1) Install the exe on Windows:

Follow the instructions on –

This has 2 main steps.

1) Install Java17 or above and set the environment variable – JAVA_HOME to this

2) Download the neo4j and run the commands as specified on the above page.

** This does not work well

2) Docker

** This works

1) In a windows path, create the following directory –

mkdir data
mkdir logs
mkdir conf
mkdir plugins

2) Edit neo4j.conf

dbms.security.procedures.whitelist=algo.,apoc.
dbms.security.procedures.unrestricted=algo.,apoc..

3) Run the latest Docker Image

docker run -d –publish=7474:7474
–publish=7687:7687
–volume=<windows_path>\data:/data
–volume=<windows_path>\logs:/logs
–volume=<windows_path>\conf:/conf
–volume=<windows_path>\plugins:/plugins
–env=NEO4J_AUTH=none
–name my_neo4j neo4j:5.3.0-community

2) Neo4J UI

Open the below in a Web Browser

http://localhost:7474/browser/

username : Neo4j
password : Neo4j

This opens the Neo4J UI.

This will enable you to run some cql, view all the node and the related nodes, the edges in a graphical manner.

3) Python Client

There are 2 drivers available for Python.

1)py4neo

2) neo4j-driver

Below is the consideration advice from the Py2neo Handbook on when to use which of the two libraries.

When considering whether to use py2neo or the official Python Driver for Neo4j, there is a trade-off to be made.
Py2neo offers a larger surface, with both a higher level API and an OGM,
but the official driver provides mechanisms to work with clusters, such as automatic retries.
If you are new to Neo4j, need an OGM, do not want to learn Cypher immediately, or require data science integrations, py2neo may be the better choice.
If you are building a high-availability Enterprise application, or are using a cluster, you likely need the official driver.

4) Create mock data

Below is code that would create some customers.

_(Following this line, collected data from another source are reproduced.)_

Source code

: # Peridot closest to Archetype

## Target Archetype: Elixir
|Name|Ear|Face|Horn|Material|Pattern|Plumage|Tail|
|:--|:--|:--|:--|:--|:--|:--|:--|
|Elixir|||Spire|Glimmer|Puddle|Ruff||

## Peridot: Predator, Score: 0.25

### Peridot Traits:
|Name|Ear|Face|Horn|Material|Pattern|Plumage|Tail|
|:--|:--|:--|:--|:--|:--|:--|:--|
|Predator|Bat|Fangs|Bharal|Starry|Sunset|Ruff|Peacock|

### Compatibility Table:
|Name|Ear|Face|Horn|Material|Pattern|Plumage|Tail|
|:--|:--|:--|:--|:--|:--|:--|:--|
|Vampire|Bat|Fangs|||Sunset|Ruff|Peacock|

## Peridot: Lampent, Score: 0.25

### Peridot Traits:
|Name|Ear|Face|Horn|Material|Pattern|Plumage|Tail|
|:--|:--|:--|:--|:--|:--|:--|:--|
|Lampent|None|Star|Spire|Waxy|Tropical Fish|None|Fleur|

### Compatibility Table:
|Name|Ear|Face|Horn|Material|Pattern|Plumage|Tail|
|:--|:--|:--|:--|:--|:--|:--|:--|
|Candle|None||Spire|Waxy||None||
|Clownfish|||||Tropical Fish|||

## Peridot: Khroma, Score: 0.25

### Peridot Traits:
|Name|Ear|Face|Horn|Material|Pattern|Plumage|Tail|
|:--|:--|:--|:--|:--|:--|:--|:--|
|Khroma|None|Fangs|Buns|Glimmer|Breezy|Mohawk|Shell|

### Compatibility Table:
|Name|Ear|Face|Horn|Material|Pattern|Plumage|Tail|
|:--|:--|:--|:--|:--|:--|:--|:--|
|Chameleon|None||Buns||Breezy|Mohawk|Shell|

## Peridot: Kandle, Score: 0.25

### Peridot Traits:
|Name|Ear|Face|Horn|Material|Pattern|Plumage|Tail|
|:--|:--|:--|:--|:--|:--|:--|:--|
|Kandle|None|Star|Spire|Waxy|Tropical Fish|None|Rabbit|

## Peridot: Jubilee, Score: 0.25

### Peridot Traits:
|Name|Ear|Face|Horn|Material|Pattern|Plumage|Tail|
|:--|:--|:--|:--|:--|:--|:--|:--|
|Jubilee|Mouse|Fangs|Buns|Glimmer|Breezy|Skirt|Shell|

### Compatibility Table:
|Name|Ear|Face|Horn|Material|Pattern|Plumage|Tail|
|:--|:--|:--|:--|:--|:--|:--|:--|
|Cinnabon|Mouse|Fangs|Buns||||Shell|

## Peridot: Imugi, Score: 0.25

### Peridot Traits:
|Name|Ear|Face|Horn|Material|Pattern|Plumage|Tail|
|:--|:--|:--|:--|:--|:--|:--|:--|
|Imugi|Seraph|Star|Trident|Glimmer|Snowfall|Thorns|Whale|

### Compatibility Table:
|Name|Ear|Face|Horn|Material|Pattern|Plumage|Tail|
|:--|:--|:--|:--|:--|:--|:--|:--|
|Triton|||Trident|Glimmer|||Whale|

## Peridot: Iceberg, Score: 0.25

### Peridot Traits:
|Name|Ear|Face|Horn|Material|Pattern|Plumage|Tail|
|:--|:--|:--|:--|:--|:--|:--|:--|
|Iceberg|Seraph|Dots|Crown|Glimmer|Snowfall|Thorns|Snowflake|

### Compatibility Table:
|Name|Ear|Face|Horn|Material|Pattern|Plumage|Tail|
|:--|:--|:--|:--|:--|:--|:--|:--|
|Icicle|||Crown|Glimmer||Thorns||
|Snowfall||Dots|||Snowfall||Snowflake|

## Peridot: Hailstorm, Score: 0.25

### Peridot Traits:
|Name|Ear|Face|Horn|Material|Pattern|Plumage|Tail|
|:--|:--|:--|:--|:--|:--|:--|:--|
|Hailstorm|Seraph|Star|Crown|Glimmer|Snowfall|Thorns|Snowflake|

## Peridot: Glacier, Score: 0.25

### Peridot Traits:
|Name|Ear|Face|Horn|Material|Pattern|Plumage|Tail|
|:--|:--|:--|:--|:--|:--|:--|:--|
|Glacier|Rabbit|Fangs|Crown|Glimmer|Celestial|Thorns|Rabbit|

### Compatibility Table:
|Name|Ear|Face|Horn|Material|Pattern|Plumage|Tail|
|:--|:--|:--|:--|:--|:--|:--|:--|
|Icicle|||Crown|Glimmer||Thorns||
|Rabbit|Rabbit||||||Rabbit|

One can also create more details associated with the Node.

Also, while creating mock data in a batch, it is a good idea to create every node, its related nodes and the edge (the relation) in a single insert and iterate this for each node.

from neo4j import GraphDatabase
def generate_data():
import random

uri = “bolt://localhost:7687”
user_name = “neo4j”
password = “test”

# Connect to the neo4j database server
graphDB_driver = GraphDatabase.driver(uri, auth=(user_name, password))
n = random.randint(1000, 2000)
account_num = 100000
for cus in range(1000000, 1000000+n):
num_acc_link = random.randint(1, 4)
print(num_acc_link)
cql_stmt = []
row_cus = “MERGE (cus:customer {customer_id: $cus})”
cql_stmt.append(row_cus)
for acc in range(0, num_acc_link):
account_num = account_num+1
row_cus_acc = “MERGE (cus)-[:HAS_ACCOUNT]->(acc:account {account_num: $account_num})”
cql_stmt.append(row_cus_acc)
cql_create = f” {‘ ‘.join(cql_stmt)}”
print(cql_create)
with graphDB_driver.session() as graphDB_session:
graphDB_session.run(cql_create, cus=cus, account_num=account_num)
cql_stmt = []

if __name__ == ‘__main__’:
generate_date()

5) Query the GraphDB

Below is how to query a Graph DB.

You can tell which node and what types of Edges one wants to query.

from neo4j import GraphDatabase
def find_related_accounts(cus_id):
uri = "bolt://localhost:7687"
user_name = "neo4j"
password = "test"
# Connect to the neo4j database server
graphDB_driver = GraphDatabase.driver(uri, auth=(user_name, password))

query = (“MATCH (a:customer)-[:HAS_ACCOUNT]->(account)
WHERE a.customer_id = $cus_id
RETURN account.account_num ORDER BY account.account_num”)

with graphDB_driver.session() as graphDB_session:
for record in graphDB_session.run(query, cus_id=cus_id):
print(record[“account.account_num”])

if __name__ == ‘__main__’:
cus_id = 1000002
find_related_accounts(cus_id)